» **Problem description**: Beneath this line are the data; copy exactly the part of them that opens with the line containing "calls or something." and closes with the line containing "然后在组件挂载时进行定义和绑", and only that part.

** Opening Supplied records block **

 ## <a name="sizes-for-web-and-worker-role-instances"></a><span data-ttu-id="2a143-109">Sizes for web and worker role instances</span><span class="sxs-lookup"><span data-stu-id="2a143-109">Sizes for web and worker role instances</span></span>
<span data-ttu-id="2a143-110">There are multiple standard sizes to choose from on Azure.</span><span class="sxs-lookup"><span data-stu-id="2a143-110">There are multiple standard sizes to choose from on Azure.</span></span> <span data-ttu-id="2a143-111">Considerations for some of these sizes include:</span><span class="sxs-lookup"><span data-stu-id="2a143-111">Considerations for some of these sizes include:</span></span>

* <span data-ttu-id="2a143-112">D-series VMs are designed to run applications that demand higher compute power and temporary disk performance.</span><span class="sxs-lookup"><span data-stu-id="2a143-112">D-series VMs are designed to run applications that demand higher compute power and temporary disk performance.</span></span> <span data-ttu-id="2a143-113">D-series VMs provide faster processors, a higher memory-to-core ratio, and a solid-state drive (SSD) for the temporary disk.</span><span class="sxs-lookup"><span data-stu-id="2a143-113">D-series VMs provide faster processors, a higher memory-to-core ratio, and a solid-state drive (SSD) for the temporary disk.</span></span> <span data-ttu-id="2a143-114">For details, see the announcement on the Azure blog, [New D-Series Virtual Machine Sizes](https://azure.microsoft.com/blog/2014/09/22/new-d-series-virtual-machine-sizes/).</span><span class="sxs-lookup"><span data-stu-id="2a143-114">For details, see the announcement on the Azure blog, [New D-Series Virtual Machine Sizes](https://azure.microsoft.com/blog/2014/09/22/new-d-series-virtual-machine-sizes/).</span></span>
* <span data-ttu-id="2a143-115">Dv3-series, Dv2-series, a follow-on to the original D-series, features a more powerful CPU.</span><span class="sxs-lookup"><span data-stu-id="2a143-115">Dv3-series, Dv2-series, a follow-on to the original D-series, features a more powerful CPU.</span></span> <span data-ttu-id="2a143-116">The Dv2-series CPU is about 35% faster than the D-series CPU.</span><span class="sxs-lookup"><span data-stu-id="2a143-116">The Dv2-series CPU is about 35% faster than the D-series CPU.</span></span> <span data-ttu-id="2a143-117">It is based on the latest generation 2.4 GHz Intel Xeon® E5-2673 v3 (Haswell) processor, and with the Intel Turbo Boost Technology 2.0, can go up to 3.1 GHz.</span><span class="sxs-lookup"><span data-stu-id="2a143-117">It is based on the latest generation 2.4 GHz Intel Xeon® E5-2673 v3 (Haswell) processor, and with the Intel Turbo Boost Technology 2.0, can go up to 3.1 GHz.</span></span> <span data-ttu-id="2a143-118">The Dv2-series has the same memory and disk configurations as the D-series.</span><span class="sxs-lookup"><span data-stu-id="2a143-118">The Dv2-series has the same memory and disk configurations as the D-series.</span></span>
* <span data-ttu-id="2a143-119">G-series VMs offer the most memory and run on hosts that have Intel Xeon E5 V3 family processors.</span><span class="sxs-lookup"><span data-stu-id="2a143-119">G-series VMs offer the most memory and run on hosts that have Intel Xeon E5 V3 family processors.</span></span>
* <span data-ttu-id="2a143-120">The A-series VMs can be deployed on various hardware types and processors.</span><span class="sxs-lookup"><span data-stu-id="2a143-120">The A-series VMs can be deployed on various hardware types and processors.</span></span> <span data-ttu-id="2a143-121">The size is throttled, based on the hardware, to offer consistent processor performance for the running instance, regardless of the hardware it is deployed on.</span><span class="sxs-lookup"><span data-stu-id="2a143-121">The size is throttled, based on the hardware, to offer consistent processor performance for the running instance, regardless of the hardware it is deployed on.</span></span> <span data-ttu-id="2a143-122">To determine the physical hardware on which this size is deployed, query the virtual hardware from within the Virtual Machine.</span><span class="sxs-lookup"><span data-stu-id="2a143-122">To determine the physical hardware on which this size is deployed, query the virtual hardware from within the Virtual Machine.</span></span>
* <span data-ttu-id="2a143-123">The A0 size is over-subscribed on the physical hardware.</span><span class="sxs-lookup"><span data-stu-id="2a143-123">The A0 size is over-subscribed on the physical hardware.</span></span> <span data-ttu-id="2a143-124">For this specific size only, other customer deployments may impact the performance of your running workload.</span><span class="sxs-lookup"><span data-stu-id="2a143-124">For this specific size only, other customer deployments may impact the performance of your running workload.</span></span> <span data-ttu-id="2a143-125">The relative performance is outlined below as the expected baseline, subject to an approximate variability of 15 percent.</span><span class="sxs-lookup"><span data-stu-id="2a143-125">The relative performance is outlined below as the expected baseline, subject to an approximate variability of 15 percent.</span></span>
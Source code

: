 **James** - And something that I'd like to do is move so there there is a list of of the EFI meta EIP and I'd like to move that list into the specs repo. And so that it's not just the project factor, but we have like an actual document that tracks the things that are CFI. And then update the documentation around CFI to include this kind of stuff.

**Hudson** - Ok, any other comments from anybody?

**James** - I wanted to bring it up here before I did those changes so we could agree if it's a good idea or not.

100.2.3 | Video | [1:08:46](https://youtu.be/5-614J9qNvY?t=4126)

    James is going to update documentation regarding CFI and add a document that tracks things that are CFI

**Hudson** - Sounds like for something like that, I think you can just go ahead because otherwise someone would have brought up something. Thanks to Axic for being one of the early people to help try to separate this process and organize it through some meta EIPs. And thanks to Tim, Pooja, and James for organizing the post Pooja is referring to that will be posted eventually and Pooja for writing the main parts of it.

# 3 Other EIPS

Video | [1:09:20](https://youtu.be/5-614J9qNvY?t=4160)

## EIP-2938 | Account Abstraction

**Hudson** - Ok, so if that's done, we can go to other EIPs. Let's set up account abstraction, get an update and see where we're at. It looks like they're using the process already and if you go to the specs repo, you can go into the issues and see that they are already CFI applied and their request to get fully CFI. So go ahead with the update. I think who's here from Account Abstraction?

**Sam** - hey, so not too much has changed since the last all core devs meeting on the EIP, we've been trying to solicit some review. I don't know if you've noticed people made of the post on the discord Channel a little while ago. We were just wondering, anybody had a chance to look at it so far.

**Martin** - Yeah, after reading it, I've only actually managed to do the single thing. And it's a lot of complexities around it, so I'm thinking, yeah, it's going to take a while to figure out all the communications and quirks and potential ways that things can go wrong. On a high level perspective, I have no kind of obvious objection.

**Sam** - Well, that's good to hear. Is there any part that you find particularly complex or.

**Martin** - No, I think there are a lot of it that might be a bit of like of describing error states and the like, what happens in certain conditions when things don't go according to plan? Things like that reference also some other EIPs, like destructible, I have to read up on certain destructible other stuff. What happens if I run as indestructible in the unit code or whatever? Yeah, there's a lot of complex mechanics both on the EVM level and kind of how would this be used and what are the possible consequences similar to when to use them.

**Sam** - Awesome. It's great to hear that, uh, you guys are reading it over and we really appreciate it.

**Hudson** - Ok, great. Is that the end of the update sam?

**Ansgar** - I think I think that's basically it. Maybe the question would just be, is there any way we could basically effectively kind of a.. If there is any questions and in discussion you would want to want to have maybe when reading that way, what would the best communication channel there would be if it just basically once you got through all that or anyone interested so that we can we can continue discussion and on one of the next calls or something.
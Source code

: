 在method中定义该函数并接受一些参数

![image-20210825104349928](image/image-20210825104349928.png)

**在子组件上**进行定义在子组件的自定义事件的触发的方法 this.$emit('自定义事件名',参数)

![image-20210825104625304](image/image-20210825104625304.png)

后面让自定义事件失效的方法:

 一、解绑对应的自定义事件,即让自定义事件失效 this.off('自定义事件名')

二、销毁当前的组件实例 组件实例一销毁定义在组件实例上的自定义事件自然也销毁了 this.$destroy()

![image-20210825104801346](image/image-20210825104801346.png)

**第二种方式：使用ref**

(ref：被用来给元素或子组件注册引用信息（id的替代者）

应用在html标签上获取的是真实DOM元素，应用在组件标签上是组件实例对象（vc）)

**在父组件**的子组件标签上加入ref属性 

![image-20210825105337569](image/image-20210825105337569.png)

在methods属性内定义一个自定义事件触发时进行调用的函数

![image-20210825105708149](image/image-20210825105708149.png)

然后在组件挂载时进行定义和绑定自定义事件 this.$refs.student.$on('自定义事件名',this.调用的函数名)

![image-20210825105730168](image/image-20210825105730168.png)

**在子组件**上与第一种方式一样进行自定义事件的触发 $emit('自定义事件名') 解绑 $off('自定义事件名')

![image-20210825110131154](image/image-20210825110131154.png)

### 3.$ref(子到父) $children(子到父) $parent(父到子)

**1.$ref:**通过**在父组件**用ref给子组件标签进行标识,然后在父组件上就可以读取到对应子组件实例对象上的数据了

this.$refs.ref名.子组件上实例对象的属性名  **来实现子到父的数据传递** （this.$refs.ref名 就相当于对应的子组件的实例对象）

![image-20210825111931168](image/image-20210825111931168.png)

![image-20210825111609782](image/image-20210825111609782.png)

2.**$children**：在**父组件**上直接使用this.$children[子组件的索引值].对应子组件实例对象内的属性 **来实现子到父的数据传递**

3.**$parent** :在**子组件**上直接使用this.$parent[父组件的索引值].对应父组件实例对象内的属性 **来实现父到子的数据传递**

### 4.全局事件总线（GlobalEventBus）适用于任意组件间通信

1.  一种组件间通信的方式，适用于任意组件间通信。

** Closing Supplied records block **

» **Result below**:
**Ansgar** - I think I think that's basically it. Maybe the question would just be, is there any way we could basically effectively kind of a.. If there is any questions and in discussion you would want to want to have maybe when reading that way, what would the best communication channel there would be if it just basically once you got through all that or anyone interested so that we can we can continue discussion and on one of the next calls or something.
Source code

: 在method中定义该函数并接受一些参数

![image-20210825104349928](image/image-20210825104349928.png)

**在子组件上**进行定义在子组件的自定义事件的触发的方法 this.$emit('自定义事件名',参数)

![image-20210825104625304](image/image-20210825104625304.png)

后面让自定义事件失效的方法:

 一、解绑对应的自定义事件,即让自定义事件失效 this.off('自定义事件名')

二、销毁当前的组件实例 组件实例一销毁定义在组件实例上的自定义事件自然也销毁了 this.$destroy()

![image-20210825104801346](image/image-20210825104801346.png)

**第二种方式：使用ref**

(ref：被用来给元素或子组件注册引用信息（id的替代者）

应用在html标签上获取的是真实DOM元素，应用在组件标签上是组件实例对象（vc）)

**在父组件**的子组件标签上加入ref属性 

![image-20210825105337569](image/image-20210825105337569.png)

在methods属性内定义一个自定义事件触发时进行调用的函数

![image-20210825105708149](image/image-20210825105708149.png)

然后在组件挂载时进行定义和绑定自定义事件 this.$refs.student.$on('自定义事件名',this.调用的函数名)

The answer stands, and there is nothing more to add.